KMP Algorithm - Notes

Overview: Given "needle" string P = P[0..N-1] of length N, prepare a "jump table" A[0..N-1] in O(N) time, to enable finding occurrences of P in any given "haystack" string S of Length M, in O(M) time. Intuitively, we scan S from left to right and maintain in a clever way (using the jump table) how many initial characters from P we already matched. If, say, P = "ababc", S = "xyabababc" and we are at position 6 and we already matched 4 initial needle characters (since S[2..5] = "abab" = P[0..4]) but the next haystack character doesn't match the next needle character (since S[6] = "a" ≠ "c" = P[4]). We don't want to naively go back and try from position 2+1=3 with 0 matched needle characters. Since "ab" is both a suffix of the already matched characters and also a prefix of the needle, we can try again at position 6, this time with only 2 matched needle characters.

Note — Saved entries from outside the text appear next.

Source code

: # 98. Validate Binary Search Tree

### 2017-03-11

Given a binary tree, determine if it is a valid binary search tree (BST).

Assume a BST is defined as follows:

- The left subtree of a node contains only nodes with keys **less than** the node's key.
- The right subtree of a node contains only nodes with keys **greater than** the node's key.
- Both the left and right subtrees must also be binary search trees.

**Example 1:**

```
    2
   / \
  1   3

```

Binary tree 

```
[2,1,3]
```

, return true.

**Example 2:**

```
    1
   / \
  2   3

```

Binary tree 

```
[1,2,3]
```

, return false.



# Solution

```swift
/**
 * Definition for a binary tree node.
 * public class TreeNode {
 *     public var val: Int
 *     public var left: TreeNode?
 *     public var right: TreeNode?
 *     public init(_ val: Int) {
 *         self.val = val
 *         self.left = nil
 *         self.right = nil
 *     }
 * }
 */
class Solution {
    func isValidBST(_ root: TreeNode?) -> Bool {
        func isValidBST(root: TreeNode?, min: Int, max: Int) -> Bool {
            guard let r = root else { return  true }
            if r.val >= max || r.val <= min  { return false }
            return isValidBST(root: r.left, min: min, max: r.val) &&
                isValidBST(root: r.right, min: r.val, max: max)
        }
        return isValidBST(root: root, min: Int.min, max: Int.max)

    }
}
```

For each position i of the pattern string P's positions [0..N-1], KMP precomputes the length A[i] of the longest substring that is both a prefix and a suffix of P[0..i]. For example,

P = abaabc
A = 001120

Explanation:
At position i=2, we have P[0..i] = aba, and the longest string that is both a prefix and a suffix of that is a, which has length A[i] = A[2] = 1.
At position i=3, we have P[0..i] = abaa, and the longest string that is both a prefix and a suffix of that is a, again, and it has length A[i] = A[3] = 1.
At position i=4, we have P[0..i] = abaab, and the longest string that is both a prefix and a suffix of that is ab, which has length A[i] = A[4] = 2.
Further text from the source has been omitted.